[Extracted data entries]
————————

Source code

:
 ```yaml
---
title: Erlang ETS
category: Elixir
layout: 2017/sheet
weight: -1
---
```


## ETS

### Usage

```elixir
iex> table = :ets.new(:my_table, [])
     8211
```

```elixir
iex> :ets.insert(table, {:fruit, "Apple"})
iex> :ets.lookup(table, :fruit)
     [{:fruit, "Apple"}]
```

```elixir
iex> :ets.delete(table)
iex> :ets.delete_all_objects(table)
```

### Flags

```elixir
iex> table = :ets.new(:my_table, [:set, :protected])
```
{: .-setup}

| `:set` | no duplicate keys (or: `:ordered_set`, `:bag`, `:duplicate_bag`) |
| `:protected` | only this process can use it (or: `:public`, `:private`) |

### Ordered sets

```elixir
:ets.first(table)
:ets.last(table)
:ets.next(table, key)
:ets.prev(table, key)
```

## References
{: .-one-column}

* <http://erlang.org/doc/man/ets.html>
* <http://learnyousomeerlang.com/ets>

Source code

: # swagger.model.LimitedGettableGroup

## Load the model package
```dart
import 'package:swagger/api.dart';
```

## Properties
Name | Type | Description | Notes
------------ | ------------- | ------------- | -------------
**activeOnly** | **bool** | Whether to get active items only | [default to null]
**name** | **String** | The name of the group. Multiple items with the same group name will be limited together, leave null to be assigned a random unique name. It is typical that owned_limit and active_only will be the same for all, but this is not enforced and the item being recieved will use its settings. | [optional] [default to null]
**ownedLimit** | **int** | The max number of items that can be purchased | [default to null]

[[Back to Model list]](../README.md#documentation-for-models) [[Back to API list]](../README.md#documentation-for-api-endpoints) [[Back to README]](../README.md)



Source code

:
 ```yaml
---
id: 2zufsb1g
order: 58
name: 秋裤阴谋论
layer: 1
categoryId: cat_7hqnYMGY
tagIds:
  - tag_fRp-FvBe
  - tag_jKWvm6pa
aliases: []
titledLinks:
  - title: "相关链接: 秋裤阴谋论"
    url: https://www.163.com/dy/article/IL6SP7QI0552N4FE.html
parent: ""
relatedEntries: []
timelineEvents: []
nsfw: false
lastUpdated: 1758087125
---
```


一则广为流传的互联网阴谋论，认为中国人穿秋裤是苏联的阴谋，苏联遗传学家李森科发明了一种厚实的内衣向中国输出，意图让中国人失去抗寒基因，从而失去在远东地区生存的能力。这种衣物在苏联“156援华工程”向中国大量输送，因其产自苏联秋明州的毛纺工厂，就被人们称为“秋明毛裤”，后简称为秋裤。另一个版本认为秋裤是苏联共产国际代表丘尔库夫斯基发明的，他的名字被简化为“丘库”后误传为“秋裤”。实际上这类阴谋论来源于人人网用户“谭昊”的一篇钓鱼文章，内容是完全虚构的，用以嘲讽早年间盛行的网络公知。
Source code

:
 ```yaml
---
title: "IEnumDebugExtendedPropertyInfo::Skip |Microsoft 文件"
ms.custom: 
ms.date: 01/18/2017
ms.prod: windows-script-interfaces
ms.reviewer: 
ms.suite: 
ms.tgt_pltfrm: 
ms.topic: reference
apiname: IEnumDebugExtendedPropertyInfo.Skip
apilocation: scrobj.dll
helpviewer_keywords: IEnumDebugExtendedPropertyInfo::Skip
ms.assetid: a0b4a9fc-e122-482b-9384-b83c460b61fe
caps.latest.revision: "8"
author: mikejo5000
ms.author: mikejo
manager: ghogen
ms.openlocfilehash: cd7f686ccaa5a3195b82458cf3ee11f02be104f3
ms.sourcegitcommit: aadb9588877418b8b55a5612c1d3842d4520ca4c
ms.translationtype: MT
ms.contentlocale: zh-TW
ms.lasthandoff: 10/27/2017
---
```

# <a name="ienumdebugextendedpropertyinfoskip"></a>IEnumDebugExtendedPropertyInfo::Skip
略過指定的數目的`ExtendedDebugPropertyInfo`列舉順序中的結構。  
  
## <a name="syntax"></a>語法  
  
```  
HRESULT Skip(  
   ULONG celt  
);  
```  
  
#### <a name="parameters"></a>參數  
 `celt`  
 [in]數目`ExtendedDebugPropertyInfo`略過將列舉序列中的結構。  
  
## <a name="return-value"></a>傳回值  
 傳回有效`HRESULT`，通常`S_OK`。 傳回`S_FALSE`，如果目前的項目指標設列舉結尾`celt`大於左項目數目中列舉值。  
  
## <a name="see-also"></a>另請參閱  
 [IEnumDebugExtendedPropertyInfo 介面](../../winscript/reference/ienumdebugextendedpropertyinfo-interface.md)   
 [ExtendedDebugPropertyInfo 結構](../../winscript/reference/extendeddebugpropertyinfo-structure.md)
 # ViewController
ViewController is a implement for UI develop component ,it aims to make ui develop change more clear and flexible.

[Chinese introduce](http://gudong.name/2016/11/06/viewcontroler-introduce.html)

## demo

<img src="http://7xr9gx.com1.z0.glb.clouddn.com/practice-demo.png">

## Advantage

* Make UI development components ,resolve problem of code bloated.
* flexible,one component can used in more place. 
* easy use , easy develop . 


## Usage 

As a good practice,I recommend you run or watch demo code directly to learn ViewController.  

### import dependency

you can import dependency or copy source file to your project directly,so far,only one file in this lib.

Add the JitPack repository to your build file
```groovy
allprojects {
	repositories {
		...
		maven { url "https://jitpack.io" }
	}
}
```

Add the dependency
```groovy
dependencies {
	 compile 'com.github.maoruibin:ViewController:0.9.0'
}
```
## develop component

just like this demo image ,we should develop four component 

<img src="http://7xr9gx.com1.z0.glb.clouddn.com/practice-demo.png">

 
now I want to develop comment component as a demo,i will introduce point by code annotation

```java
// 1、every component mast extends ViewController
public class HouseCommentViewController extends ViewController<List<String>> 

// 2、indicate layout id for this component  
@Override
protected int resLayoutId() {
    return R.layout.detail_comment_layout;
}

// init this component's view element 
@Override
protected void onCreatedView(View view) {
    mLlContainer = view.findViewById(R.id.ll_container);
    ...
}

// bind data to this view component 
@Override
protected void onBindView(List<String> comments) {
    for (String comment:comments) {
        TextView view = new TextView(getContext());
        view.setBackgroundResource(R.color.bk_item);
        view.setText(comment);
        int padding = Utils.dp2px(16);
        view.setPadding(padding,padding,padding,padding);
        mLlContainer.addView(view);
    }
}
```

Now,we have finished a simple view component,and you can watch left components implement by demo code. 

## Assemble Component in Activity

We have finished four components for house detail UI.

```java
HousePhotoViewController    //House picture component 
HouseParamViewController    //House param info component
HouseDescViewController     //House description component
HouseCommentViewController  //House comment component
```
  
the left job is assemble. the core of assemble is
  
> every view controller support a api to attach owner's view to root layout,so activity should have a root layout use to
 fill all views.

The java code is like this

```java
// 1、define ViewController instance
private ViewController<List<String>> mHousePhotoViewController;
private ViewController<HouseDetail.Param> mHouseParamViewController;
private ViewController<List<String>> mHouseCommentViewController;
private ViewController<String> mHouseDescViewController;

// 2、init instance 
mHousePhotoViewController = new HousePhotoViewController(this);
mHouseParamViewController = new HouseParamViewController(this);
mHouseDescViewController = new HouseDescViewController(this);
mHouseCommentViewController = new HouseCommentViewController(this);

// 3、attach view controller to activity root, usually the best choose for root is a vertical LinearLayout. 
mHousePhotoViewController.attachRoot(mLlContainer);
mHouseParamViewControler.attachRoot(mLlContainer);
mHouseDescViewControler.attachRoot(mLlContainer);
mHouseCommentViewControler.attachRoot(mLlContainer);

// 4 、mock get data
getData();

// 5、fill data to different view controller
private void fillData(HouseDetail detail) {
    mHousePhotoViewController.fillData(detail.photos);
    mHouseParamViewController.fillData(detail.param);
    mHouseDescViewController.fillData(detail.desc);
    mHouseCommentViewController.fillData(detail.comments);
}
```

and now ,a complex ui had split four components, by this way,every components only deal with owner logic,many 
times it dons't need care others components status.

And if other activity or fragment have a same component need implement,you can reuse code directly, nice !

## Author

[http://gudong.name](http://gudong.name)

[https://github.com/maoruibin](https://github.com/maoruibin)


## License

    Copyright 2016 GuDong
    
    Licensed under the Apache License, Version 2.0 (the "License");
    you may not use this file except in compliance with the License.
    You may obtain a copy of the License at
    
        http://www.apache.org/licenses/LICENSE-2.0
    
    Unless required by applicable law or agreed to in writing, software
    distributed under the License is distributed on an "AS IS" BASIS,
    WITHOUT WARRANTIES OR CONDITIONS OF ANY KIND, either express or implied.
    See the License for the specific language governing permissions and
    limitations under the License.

————————

ACTIVITY —
Search the records above for "public" and copy every line that has it.

WRITTEN RESPONSE —
| `:protected` | only this process can use it (or: `:public`, `:private`) |
public class HouseCommentViewController extends ViewController<List<String>> 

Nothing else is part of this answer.